# DIY Sliding glass top



## Freedom (May 17, 2009)

There is an old (2007) thread out there on another forum, which explains how to make a sliding glass top for a tank. If anyone is considering this:

1. Lowe's is not going to be carrying the plastic molding much longer; it is on clearance at 57 cents for an 8 foot length.

2. The above mentioned thread is short the first and last number of the item number. The Lowe's item number for the outside corner tile molding is: 0-1141511635-4

It can be cut with a utility knife to the length you need, just score it over and over until you get through it.

Due to the missing figures, it took me 2 trips to Lowe's, with 2 trips to Home Depot in between, to figure out what the heck it is I'm supposed to purchase, lol.

I do plan to paint mine black to match the tank before I glue it in. Then, as I am not an accurate measure person, I will haul the tank to the glass store and let THEM do the measuring.

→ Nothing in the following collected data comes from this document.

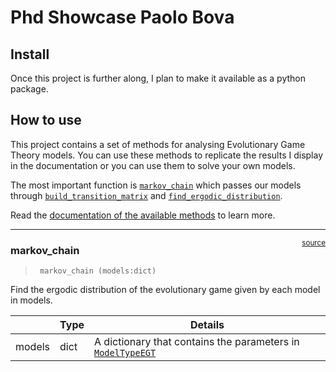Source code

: Phd Showcase Paolo Bova
================

<!-- WARNING: THIS FILE WAS AUTOGENERATED! DO NOT EDIT! -->

## Install

Once this project is further along, I plan to make it available as a
python package.

## How to use

This project contains a set of methods for analysing Evolutionary Game
Theory models. You can use these methods to replicate the results I
display in the documentation or you can use them to solve your own
models.

The most important function is
[`markov_chain`](https://PaoloBova.github.io/gh-pages-example/methods.html#markov_chain)
which passes our models through
[`build_transition_matrix`](https://PaoloBova.github.io/gh-pages-example/methods.html#build_transition_matrix)
and
[`find_ergodic_distribution`](https://PaoloBova.github.io/gh-pages-example/methods.html#find_ergodic_distribution).

Read the [documentation of the available
methods](https://paolobova.github.io/gh-pages-example/methods.html) to
learn more.

------------------------------------------------------------------------

<a
href="https://github.com/PaoloBova/gh-pages-example/blob/main/gh_pages_example/methods.py#LNone"
target="_blank" style="float:right; font-size:smaller">source</a>

### markov_chain

>      markov_chain (models:dict)

Find the ergodic distribution of the evolutionary game given by each
model in models.

|        | **Type** | **Details**                                                                                                                           |
|--------|----------|---------------------------------------------------------------------------------------------------------------------------------------|
| models | dict     | A dictionary that contains the parameters in [`ModelTypeEGT`](https://PaoloBova.github.io/gh-pages-example/methods.html#modeltypeegt) |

Just thought this may help someone out there.


----------



## Mikaila31 (Dec 18, 2008)

Yeah these make great DIY tops very cheap and IMO work better then the hinged tops. I just took measurements they usually are good with cutting and you do have wiggle room, just subtract some for the space the trim takes up. If you have a HOB or something it can be a bit tricky but for airline and powercords there is a wide type of trim that you can attach and cut notches out of. I have some that have a corner cut out for clip on heaters and such which would work for filter intakes and out takes too. I also color my trim black with a sharpie usually. Since typically its white they do look silly and stand out on a black trim tank unless you turn them black. You could paint them or something but hey sharpies work and I'm lazy.


----------